Leaving every picture out, repeat all of the entries below exactly.
--------------------------------------------------
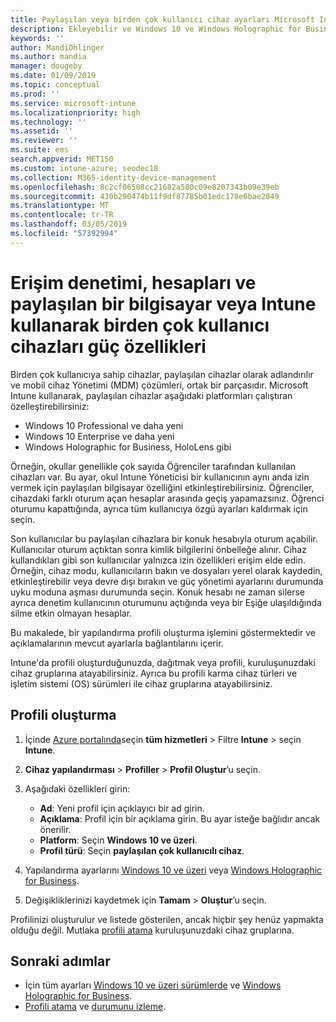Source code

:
 ```yaml
---
title: Paylaşılan veya birden çok kullanıcı cihaz ayarları Microsoft Intune - Azure | Microsoft Docs
description: Ekleyebilir ve Windows 10 ve Windows Holographic for Business, paylaşılan veya Microsoft Intune birden çok kullanıcı tarafından kullanılan cihazlar kullanabilirsiniz. Tüm ayarların bir listesi ve Microsoft HoloLens de dahil olmak üzere cihazlarda ne yaptıklarını görün. Konuk hesapları denetlemek, hesaplarını yönetme ve etkin olmayan hesaplar silmek, izin verme veya engelleme yerel depoya kaydetme, Ayarla güç ve uyku seçenekleri, ne zaman güncelleştirmeler yüklenir ve cihazları bir cihaz yapılandırma profili eğitim ortamlarında kullanmak seçin.
keywords: ''
author: MandiOhlinger
ms.author: mandia
manager: dougeby
ms.date: 01/09/2019
ms.topic: conceptual
ms.prod: ''
ms.service: microsoft-intune
ms.localizationpriority: high
ms.technology: ''
ms.assetid: ''
ms.reviewer: ''
ms.suite: ems
search.appverid: MET150
ms.custom: intune-azure; seodec18
ms.collection: M365-identity-device-management
ms.openlocfilehash: 8c2cf06508cc21682a580c09e8207343b09e39eb
ms.sourcegitcommit: 430b290474b11f9df87785b01edc178e6bae2049
ms.translationtype: MT
ms.contentlocale: tr-TR
ms.lasthandoff: 03/05/2019
ms.locfileid: "57392994"
---
```

# <a name="control-access-accounts-and-power-features-on-shared-pc-or-multi-user-devices-using-intune"></a>Erişim denetimi, hesapları ve paylaşılan bir bilgisayar veya Intune kullanarak birden çok kullanıcı cihazları güç özellikleri

Birden çok kullanıcıya sahip cihazlar, paylaşılan cihazlar olarak adlandırılır ve mobil cihaz Yönetimi (MDM) çözümleri, ortak bir parçasıdır. Microsoft Intune kullanarak, paylaşılan cihazlar aşağıdaki platformları çalıştıran özelleştirebilirsiniz:

- Windows 10 Professional ve daha yeni
- Windows 10 Enterprise ve daha yeni
- Windows Holographic for Business, HoloLens gibi

Örneğin, okullar genellikle çok sayıda Öğrenciler tarafından kullanılan cihazları var. Bu ayar, okul Intune Yöneticisi bir kullanıcının aynı anda izin vermek için paylaşılan bilgisayar özelliğini etkinleştirebilirsiniz. Öğrenciler, cihazdaki farklı oturum açan hesaplar arasında geçiş yapamazsınız. Öğrenci oturumu kapattığında, ayrıca tüm kullanıcıya özgü ayarları kaldırmak için seçin.

Son kullanıcılar bu paylaşılan cihazlara bir konuk hesabıyla oturum açabilir. Kullanıcılar oturum açtıktan sonra kimlik bilgilerini önbelleğe alınır. Cihaz kullandıkları gibi son kullanıcılar yalnızca izin özellikleri erişim elde edin. Örneğin, cihaz modu, kullanıcıların bakın ve dosyaları yerel olarak kaydedin, etkinleştirebilir veya devre dışı bırakın ve güç yönetimi ayarlarını durumunda uyku moduna aşması durumunda seçin. Konuk hesabı ne zaman silerse ayrıca denetim kullanıcının oturumunu açtığında veya bir Eşiğe ulaşıldığında silme etkin olmayan hesaplar.

Bu makalede, bir yapılandırma profili oluşturma işlemini göstermektedir ve açıklamalarının mevcut ayarlarla bağlantılarını içerir.

Intune'da profili oluşturduğunuzda, dağıtmak veya profili, kuruluşunuzdaki cihaz gruplarına atayabilirsiniz. Ayrıca bu profili karma cihaz türleri ve işletim sistemi (OS) sürümleri ile cihaz gruplarına atayabilirsiniz.

## <a name="create-the-profile"></a>Profili oluşturma

1. İçinde [Azure portalında](https://portal.azure.com)seçin **tüm hizmetleri** > Filtre **Intune** > seçin **Intune**.
2. **Cihaz yapılandırması** > **Profiller** > **Profil Oluştur**’u seçin.
3. Aşağıdaki özellikleri girin:

   - **Ad**: Yeni profil için açıklayıcı bir ad girin.
   - **Açıklama**: Profil için bir açıklama girin. Bu ayar isteğe bağlıdır ancak önerilir.
   - **Platform**: Seçin **Windows 10 ve üzeri**.
   - **Profil türü**: Seçin **paylaşılan çok kullanıcılı cihaz**.

4. Yapılandırma ayarlarını [Windows 10 ve üzeri](shared-user-device-settings-windows.md) veya [Windows Holographic for Business](shared-user-device-settings-windows-holographic.md).

5. Değişikliklerinizi kaydetmek için **Tamam** > **Oluştur**’u seçin.

Profilinizi oluşturulur ve listede gösterilen, ancak hiçbir şey henüz yapmakta olduğu değil. Mutlaka [profili atama](device-profile-assign.md) kuruluşunuzdaki cihaz gruplarına.

## <a name="next-steps"></a>Sonraki adımlar

- İçin tüm ayarları [Windows 10 ve üzeri sürümlerde](shared-user-device-settings-windows.md) ve [Windows Holographic for Business](shared-user-device-settings-windows-holographic.md).
- [Profili atama](device-profile-assign.md) ve [durumunu izleme](device-profile-monitor.md).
--------------------------------------------------
■ Task output ■
Source code

:
 ```yaml
---
title: Paylaşılan veya birden çok kullanıcı cihaz ayarları Microsoft Intune - Azure | Microsoft Docs
description: Ekleyebilir ve Windows 10 ve Windows Holographic for Business, paylaşılan veya Microsoft Intune birden çok kullanıcı tarafından kullanılan cihazlar kullanabilirsiniz. Tüm ayarların bir listesi ve Microsoft HoloLens de dahil olmak üzere cihazlarda ne yaptıklarını görün. Konuk hesapları denetlemek, hesaplarını yönetme ve etkin olmayan hesaplar silmek, izin verme veya engelleme yerel depoya kaydetme, Ayarla güç ve uyku seçenekleri, ne zaman güncelleştirmeler yüklenir ve cihazları bir cihaz yapılandırma profili eğitim ortamlarında kullanmak seçin.
keywords: ''
author: MandiOhlinger
ms.author: mandia
manager: dougeby
ms.date: 01/09/2019
ms.topic: conceptual
ms.prod: ''
ms.service: microsoft-intune
ms.localizationpriority: high
ms.technology: ''
ms.assetid: ''
ms.reviewer: ''
ms.suite: ems
search.appverid: MET150
ms.custom: intune-azure; seodec18
ms.collection: M365-identity-device-management
ms.openlocfilehash: 8c2cf06508cc21682a580c09e8207343b09e39eb
ms.sourcegitcommit: 430b290474b11f9df87785b01edc178e6bae2049
ms.translationtype: MT
ms.contentlocale: tr-TR
ms.lasthandoff: 03/05/2019
ms.locfileid: "57392994"
---
```

# <a name="control-access-accounts-and-power-features-on-shared-pc-or-multi-user-devices-using-intune"></a>Erişim denetimi, hesapları ve paylaşılan bir bilgisayar veya Intune kullanarak birden çok kullanıcı cihazları güç özellikleri

Birden çok kullanıcıya sahip cihazlar, paylaşılan cihazlar olarak adlandırılır ve mobil cihaz Yönetimi (MDM) çözümleri, ortak bir parçasıdır. Microsoft Intune kullanarak, paylaşılan cihazlar aşağıdaki platformları çalıştıran özelleştirebilirsiniz:

- Windows 10 Professional ve daha yeni
- Windows 10 Enterprise ve daha yeni
- Windows Holographic for Business, HoloLens gibi

Örneğin, okullar genellikle çok sayıda Öğrenciler tarafından kullanılan cihazları var. Bu ayar, okul Intune Yöneticisi bir kullanıcının aynı anda izin vermek için paylaşılan bilgisayar özelliğini etkinleştirebilirsiniz. Öğrenciler, cihazdaki farklı oturum açan hesaplar arasında geçiş yapamazsınız. Öğrenci oturumu kapattığında, ayrıca tüm kullanıcıya özgü ayarları kaldırmak için seçin.

Son kullanıcılar bu paylaşılan cihazlara bir konuk hesabıyla oturum açabilir. Kullanıcılar oturum açtıktan sonra kimlik bilgilerini önbelleğe alınır. Cihaz kullandıkları gibi son kullanıcılar yalnızca izin özellikleri erişim elde edin. Örneğin, cihaz modu, kullanıcıların bakın ve dosyaları yerel olarak kaydedin, etkinleştirebilir veya devre dışı bırakın ve güç yönetimi ayarlarını durumunda uyku moduna aşması durumunda seçin. Konuk hesabı ne zaman silerse ayrıca denetim kullanıcının oturumunu açtığında veya bir Eşiğe ulaşıldığında silme etkin olmayan hesaplar.

Bu makalede, bir yapılandırma profili oluşturma işlemini göstermektedir ve açıklamalarının mevcut ayarlarla bağlantılarını içerir.

Intune'da profili oluşturduğunuzda, dağıtmak veya profili, kuruluşunuzdaki cihaz gruplarına atayabilirsiniz. Ayrıca bu profili karma cihaz türleri ve işletim sistemi (OS) sürümleri ile cihaz gruplarına atayabilirsiniz.

## <a name="create-the-profile"></a>Profili oluşturma

1. İçinde [Azure portalında](https://portal.azure.com)seçin **tüm hizmetleri** > Filtre **Intune** > seçin **Intune**.
2. **Cihaz yapılandırması** > **Profiller** > **Profil Oluştur**’u seçin.
3. Aşağıdaki özellikleri girin:

   - **Ad**: Yeni profil için açıklayıcı bir ad girin.
   - **Açıklama**: Profil için bir açıklama girin. Bu ayar isteğe bağlıdır ancak önerilir.
   - **Platform**: Seçin **Windows 10 ve üzeri**.
   - **Profil türü**: Seçin **paylaşılan çok kullanıcılı cihaz**.

4. Yapılandırma ayarlarını [Windows 10 ve üzeri](shared-user-device-settings-windows.md) veya [Windows Holographic for Business](shared-user-device-settings-windows-holographic.md).

5. Değişikliklerinizi kaydetmek için **Tamam** > **Oluştur**’u seçin.

Profilinizi oluşturulur ve listede gösterilen, ancak hiçbir şey henüz yapmakta olduğu değil. Mutlaka [profili atama](device-profile-assign.md) kuruluşunuzdaki cihaz gruplarına.

## <a name="next-steps"></a>Sonraki adımlar

- İçin tüm ayarları [Windows 10 ve üzeri sürümlerde](shared-user-device-settings-windows.md) ve [Windows Holographic for Business](shared-user-device-settings-windows-holographic.md).
- [Profili atama](device-profile-assign.md) ve [durumunu izleme](device-profile-monitor.md).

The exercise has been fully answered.